Christ in Colossians – Part 8 – Atonement – Jesus is Our Penal Substitutionary Atonement

Paul presents Jesus to the Colossians as their penal substitutionary atonement. Being unable to take care of the penalty of their sins, Jesus substituted himself on the cross for them. Paul writes to the Colossians: “the record of debt that stood against us with its legal demands. This he set aside, nailing it to the cross” (Col. 2:14). The Colossians were in debt and deserved the penalty of death and hell.

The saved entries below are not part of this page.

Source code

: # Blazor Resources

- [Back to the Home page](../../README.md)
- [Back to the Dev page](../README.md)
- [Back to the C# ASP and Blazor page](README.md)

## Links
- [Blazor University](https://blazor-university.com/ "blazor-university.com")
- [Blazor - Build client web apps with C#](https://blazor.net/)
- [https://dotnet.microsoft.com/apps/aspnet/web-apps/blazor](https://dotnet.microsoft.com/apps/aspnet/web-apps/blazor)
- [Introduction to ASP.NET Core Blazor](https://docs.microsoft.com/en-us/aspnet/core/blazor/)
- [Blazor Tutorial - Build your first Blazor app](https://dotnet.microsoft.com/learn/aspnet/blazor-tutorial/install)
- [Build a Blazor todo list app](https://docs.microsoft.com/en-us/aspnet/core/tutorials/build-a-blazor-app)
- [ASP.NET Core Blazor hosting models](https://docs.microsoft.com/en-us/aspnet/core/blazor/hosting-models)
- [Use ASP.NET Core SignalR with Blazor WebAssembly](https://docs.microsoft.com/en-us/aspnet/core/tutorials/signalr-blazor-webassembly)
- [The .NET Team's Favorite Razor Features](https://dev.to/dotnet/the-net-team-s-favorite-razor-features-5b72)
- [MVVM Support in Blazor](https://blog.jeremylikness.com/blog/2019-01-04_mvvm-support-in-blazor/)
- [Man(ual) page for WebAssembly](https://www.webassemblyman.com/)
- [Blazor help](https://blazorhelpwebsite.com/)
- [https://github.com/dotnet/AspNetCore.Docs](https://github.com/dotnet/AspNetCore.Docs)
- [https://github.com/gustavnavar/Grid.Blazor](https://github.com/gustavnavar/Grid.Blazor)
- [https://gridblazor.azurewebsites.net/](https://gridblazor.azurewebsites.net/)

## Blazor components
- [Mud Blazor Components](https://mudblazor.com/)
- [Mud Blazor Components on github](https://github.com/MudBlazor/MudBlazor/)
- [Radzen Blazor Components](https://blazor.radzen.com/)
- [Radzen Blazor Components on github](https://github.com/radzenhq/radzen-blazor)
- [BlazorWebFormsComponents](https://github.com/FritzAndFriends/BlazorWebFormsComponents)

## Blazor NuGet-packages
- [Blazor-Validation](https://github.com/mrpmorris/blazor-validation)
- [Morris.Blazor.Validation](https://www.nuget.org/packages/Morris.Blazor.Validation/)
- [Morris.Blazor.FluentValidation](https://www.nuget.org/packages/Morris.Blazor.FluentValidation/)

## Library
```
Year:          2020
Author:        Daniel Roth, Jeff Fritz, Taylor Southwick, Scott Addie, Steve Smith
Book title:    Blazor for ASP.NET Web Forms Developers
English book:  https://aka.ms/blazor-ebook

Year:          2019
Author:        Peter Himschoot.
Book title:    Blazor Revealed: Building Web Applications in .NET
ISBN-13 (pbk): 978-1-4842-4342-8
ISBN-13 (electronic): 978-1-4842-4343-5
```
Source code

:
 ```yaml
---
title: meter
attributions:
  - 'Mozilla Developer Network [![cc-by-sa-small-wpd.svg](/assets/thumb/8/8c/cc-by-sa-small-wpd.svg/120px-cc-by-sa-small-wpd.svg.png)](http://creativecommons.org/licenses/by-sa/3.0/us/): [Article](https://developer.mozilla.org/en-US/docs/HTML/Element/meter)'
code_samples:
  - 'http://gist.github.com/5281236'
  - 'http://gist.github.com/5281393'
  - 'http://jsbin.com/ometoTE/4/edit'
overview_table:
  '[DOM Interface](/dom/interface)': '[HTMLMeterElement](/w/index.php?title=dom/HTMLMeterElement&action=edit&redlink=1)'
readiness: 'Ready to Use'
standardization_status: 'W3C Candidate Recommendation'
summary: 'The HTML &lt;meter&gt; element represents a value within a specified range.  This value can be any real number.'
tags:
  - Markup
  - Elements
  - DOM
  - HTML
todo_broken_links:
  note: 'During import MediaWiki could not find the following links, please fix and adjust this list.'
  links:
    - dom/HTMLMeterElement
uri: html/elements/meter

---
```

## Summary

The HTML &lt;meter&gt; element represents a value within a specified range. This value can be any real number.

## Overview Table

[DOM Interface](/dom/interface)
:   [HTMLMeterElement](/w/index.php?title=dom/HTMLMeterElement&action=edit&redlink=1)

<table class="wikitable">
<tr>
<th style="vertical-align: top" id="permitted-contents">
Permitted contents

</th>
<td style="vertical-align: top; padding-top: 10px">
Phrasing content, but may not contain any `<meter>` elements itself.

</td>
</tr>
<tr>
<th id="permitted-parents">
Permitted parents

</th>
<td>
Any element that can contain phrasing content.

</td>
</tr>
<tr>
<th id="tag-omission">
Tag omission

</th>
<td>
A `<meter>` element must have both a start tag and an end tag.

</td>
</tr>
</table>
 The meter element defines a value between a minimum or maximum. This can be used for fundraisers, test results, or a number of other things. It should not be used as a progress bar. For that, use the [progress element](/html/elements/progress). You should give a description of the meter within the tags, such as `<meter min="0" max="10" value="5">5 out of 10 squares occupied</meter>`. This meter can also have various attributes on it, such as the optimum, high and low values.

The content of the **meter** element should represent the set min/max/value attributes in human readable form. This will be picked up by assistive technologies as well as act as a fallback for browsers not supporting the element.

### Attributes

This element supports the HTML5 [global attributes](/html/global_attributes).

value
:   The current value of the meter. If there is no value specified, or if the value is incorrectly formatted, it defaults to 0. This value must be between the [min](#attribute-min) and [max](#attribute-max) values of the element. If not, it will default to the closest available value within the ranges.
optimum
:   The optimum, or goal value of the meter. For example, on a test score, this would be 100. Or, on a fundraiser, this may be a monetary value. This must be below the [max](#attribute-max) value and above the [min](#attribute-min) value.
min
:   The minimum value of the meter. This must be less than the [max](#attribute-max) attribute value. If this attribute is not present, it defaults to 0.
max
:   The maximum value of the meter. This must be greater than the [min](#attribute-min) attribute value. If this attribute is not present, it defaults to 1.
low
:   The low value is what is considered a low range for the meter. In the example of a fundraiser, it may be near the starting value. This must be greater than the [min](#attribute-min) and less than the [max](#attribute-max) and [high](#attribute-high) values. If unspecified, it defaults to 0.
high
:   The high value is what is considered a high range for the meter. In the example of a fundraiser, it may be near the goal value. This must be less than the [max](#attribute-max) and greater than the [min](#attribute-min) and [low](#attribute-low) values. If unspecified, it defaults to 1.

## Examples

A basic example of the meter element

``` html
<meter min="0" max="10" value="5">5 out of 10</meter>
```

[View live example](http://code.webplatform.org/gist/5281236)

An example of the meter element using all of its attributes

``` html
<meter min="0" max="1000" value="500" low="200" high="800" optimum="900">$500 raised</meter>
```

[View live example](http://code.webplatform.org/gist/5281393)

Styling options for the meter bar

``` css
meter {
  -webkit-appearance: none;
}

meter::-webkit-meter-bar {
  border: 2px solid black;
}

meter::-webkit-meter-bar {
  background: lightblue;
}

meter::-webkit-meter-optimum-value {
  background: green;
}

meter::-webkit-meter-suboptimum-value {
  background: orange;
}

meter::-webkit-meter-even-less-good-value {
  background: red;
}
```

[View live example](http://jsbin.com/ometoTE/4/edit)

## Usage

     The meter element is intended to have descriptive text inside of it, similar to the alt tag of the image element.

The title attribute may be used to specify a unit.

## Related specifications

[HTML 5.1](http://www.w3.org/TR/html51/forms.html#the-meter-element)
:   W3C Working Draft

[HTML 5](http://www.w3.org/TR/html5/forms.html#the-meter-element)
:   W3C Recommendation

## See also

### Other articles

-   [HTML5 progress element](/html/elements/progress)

The New American Standard translation of the Bible says that the certificate of debt was “hostile to us” (Col. 2:14, NASB). “The certificate was hostile to us, that is, it was enough to condemn us to judgment and hell, because ‘cursed is everyone who does not abide by all things written in the book of the law, to perform them’ (Gal. 3:10).”[1] But this debt was set aside when God took out the Colossians’ punishment in Jesus on the cross, thereby making him their penal substitutionary atonement. “As our substitute Christ did for us what we could never do for ourselves: he bore our sin and judgment.”[2]
[1] MacArthur Jr., Colossians and Philemon, 112.
[2] John R. W. Stott, The Cross of Christ (Downers Grove, Illinois: InterVarsity Press, 1986), 276.